*EXERCISE INSTRUCTIONS*. Within this material, how many lines include the word "workflows"? Answer with a number and nothing more.

*DATA UNDER STUDY*.
☆ ☆ ☆ ☆ ☆ ☆ ☆
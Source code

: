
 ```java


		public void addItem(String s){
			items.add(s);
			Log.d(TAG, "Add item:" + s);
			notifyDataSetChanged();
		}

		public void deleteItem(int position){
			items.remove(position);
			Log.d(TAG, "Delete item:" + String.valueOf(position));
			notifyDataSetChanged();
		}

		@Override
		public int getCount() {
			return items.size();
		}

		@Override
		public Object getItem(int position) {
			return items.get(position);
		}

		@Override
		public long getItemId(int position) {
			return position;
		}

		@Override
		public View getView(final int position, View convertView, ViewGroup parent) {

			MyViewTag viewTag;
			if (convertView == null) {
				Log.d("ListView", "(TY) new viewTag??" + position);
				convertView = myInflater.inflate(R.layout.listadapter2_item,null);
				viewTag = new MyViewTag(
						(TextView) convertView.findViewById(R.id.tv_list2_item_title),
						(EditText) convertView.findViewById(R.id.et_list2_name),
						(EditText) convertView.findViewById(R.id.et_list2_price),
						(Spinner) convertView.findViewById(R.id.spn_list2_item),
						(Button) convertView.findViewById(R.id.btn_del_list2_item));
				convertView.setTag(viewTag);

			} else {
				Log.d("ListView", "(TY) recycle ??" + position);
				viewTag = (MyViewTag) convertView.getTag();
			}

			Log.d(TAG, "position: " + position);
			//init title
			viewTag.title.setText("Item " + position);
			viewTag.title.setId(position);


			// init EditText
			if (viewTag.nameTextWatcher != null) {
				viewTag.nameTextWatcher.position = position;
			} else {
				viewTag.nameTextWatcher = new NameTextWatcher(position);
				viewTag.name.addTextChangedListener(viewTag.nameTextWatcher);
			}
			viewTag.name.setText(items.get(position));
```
☆ ☆ ☆ ☆ ☆ ☆ ☆
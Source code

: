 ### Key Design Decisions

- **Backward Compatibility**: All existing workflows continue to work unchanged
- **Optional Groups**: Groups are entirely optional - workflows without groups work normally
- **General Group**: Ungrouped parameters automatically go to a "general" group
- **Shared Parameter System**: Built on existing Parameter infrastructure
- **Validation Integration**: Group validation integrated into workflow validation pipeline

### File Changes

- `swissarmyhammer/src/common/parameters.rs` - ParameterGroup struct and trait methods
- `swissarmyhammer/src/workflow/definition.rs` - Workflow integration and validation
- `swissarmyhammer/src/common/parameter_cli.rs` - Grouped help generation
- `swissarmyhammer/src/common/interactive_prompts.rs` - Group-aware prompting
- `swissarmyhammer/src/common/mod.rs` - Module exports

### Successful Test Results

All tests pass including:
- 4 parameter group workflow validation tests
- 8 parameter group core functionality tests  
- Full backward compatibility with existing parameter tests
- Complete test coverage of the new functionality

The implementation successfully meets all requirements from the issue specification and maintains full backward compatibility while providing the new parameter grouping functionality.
☆ ☆ ☆ ☆ ☆ ☆ ☆
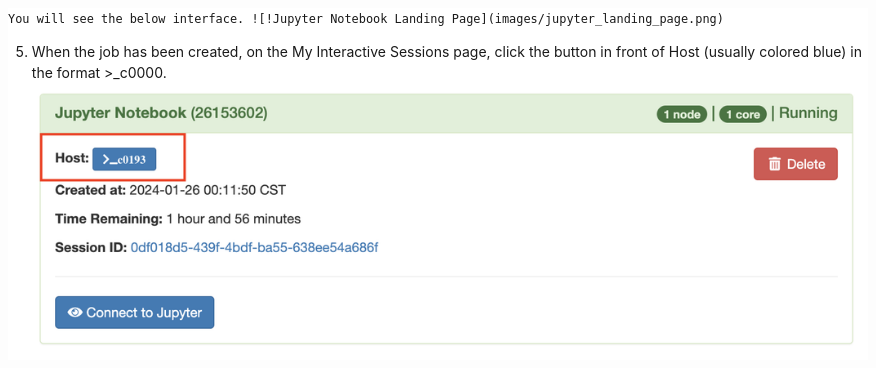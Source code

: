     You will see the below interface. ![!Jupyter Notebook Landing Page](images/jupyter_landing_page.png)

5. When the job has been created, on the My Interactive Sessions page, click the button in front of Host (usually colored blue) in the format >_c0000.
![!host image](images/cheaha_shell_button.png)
☆ ☆ ☆ ☆ ☆ ☆ ☆
*WRITTEN ANSWER*. 2